The path occupants use to exit a building safely in an emergency. Regulated by IBC for distance, capacity, separation, and signage.

Egress, formally "means of egress," is the IBC term for the continuous path of travel from any point in a building to a public way. It has three parts: exit access (the path within the occupied space to the exit), the exit itself (typically the stair or directly to outside), and exit discharge (from the exit to a public way). Egress requirements drive corridor widths, door swings, exit sign locations, emergency lighting, exit stair separation, travel distances, and occupant load calculations.

Egress code violations are among the most common reasons commercial TI projects fail final inspection. Common issues: doors swing the wrong way under occupant load, corridor narrows below code minimum due to a stored item, exit signs lack emergency battery backup, travel distance from the deepest occupied point exceeds the code maximum for the occupancy type. Verify egress compliance early in design and re-verify after every scope change.

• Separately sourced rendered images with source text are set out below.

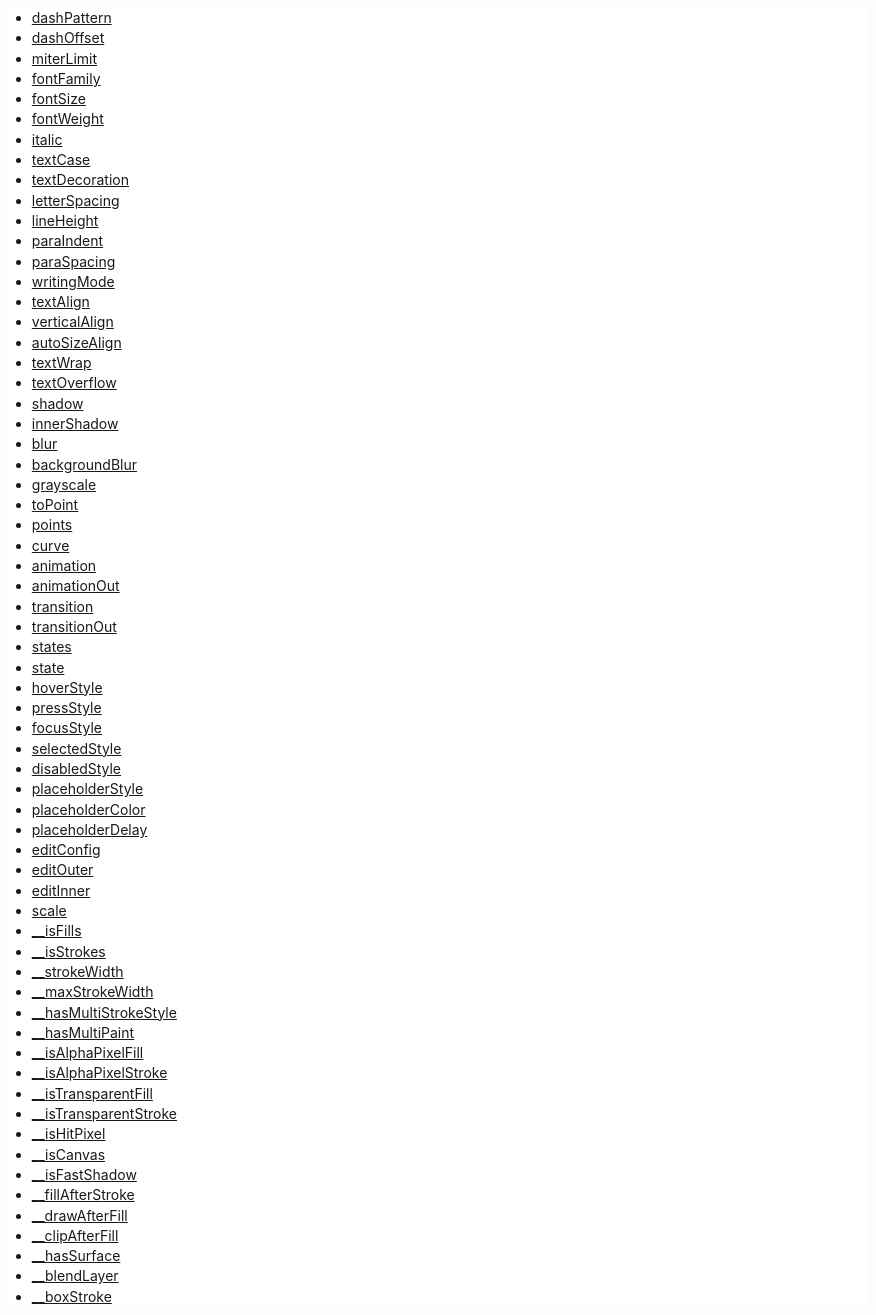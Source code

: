 - [dashPattern](IArrowData.md#dashpattern)
- [dashOffset](IArrowData.md#dashoffset)
- [miterLimit](IArrowData.md#miterlimit)
- [fontFamily](IArrowData.md#fontfamily)
- [fontSize](IArrowData.md#fontsize)
- [fontWeight](IArrowData.md#fontweight)
- [italic](IArrowData.md#italic)
- [textCase](IArrowData.md#textcase)
- [textDecoration](IArrowData.md#textdecoration)
- [letterSpacing](IArrowData.md#letterspacing)
- [lineHeight](IArrowData.md#lineheight)
- [paraIndent](IArrowData.md#paraindent)
- [paraSpacing](IArrowData.md#paraspacing)
- [writingMode](IArrowData.md#writingmode)
- [textAlign](IArrowData.md#textalign)
- [verticalAlign](IArrowData.md#verticalalign)
- [autoSizeAlign](IArrowData.md#autosizealign)
- [textWrap](IArrowData.md#textwrap)
- [textOverflow](IArrowData.md#textoverflow)
- [shadow](IArrowData.md#shadow)
- [innerShadow](IArrowData.md#innershadow)
- [blur](IArrowData.md#blur)
- [backgroundBlur](IArrowData.md#backgroundblur)
- [grayscale](IArrowData.md#grayscale)
- [toPoint](IArrowData.md#topoint)
- [points](IArrowData.md#points)
- [curve](IArrowData.md#curve)
- [animation](IArrowData.md#animation)
- [animationOut](IArrowData.md#animationout)
- [transition](IArrowData.md#transition)
- [transitionOut](IArrowData.md#transitionout)
- [states](IArrowData.md#states)
- [state](IArrowData.md#state)
- [hoverStyle](IArrowData.md#hoverstyle)
- [pressStyle](IArrowData.md#pressstyle)
- [focusStyle](IArrowData.md#focusstyle)
- [selectedStyle](IArrowData.md#selectedstyle)
- [disabledStyle](IArrowData.md#disabledstyle)
- [placeholderStyle](IArrowData.md#placeholderstyle)
- [placeholderColor](IArrowData.md#placeholdercolor)
- [placeholderDelay](IArrowData.md#placeholderdelay)
- [editConfig](IArrowData.md#editconfig)
- [editOuter](IArrowData.md#editouter)
- [editInner](IArrowData.md#editinner)
- [scale](IArrowData.md#scale)
- [\_\_isFills](IArrowData.md#__isfills)
- [\_\_isStrokes](IArrowData.md#__isstrokes)
- [\_\_strokeWidth](IArrowData.md#__strokewidth)
- [\_\_maxStrokeWidth](IArrowData.md#__maxstrokewidth)
- [\_\_hasMultiStrokeStyle](IArrowData.md#__hasmultistrokestyle)
- [\_\_hasMultiPaint](IArrowData.md#__hasmultipaint)
- [\_\_isAlphaPixelFill](IArrowData.md#__isalphapixelfill)
- [\_\_isAlphaPixelStroke](IArrowData.md#__isalphapixelstroke)
- [\_\_isTransparentFill](IArrowData.md#__istransparentfill)
- [\_\_isTransparentStroke](IArrowData.md#__istransparentstroke)
- [\_\_isHitPixel](IArrowData.md#__ishitpixel)
- [\_\_isCanvas](IArrowData.md#__iscanvas)
- [\_\_isFastShadow](IArrowData.md#__isfastshadow)
- [\_\_fillAfterStroke](IArrowData.md#__fillafterstroke)
- [\_\_drawAfterFill](IArrowData.md#__drawafterfill)
- [\_\_clipAfterFill](IArrowData.md#__clipafterfill)
- [\_\_hasSurface](IArrowData.md#__hassurface)
- [\_\_blendLayer](IArrowData.md#__blendlayer)
- [\_\_boxStroke](IArrowData.md#__boxstroke)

Frequently asked questions

What does egress mean in the building code?+

The continuous, protected path of travel from any occupied point to a public way. IBC Chapter 10 governs the rules: capacity, distance, doors, stairs, signage, lighting, and discharge. Code violations here are among the most common final inspection failures.

How is egress capacity calculated?+

Occupant load is multiplied by code factors (0.2 inches per occupant for level paths, 0.3 inches for stairs, on most occupancies). The capacity of all egress components on the path must equal or exceed the occupant load they serve.

What is "common path of travel"?+

The portion of the egress path before the occupant has a choice between two separate exits. IBC limits common path of travel based on occupancy type (typically 75 to 100 feet). Beyond that limit, two separate exits must be available within reach.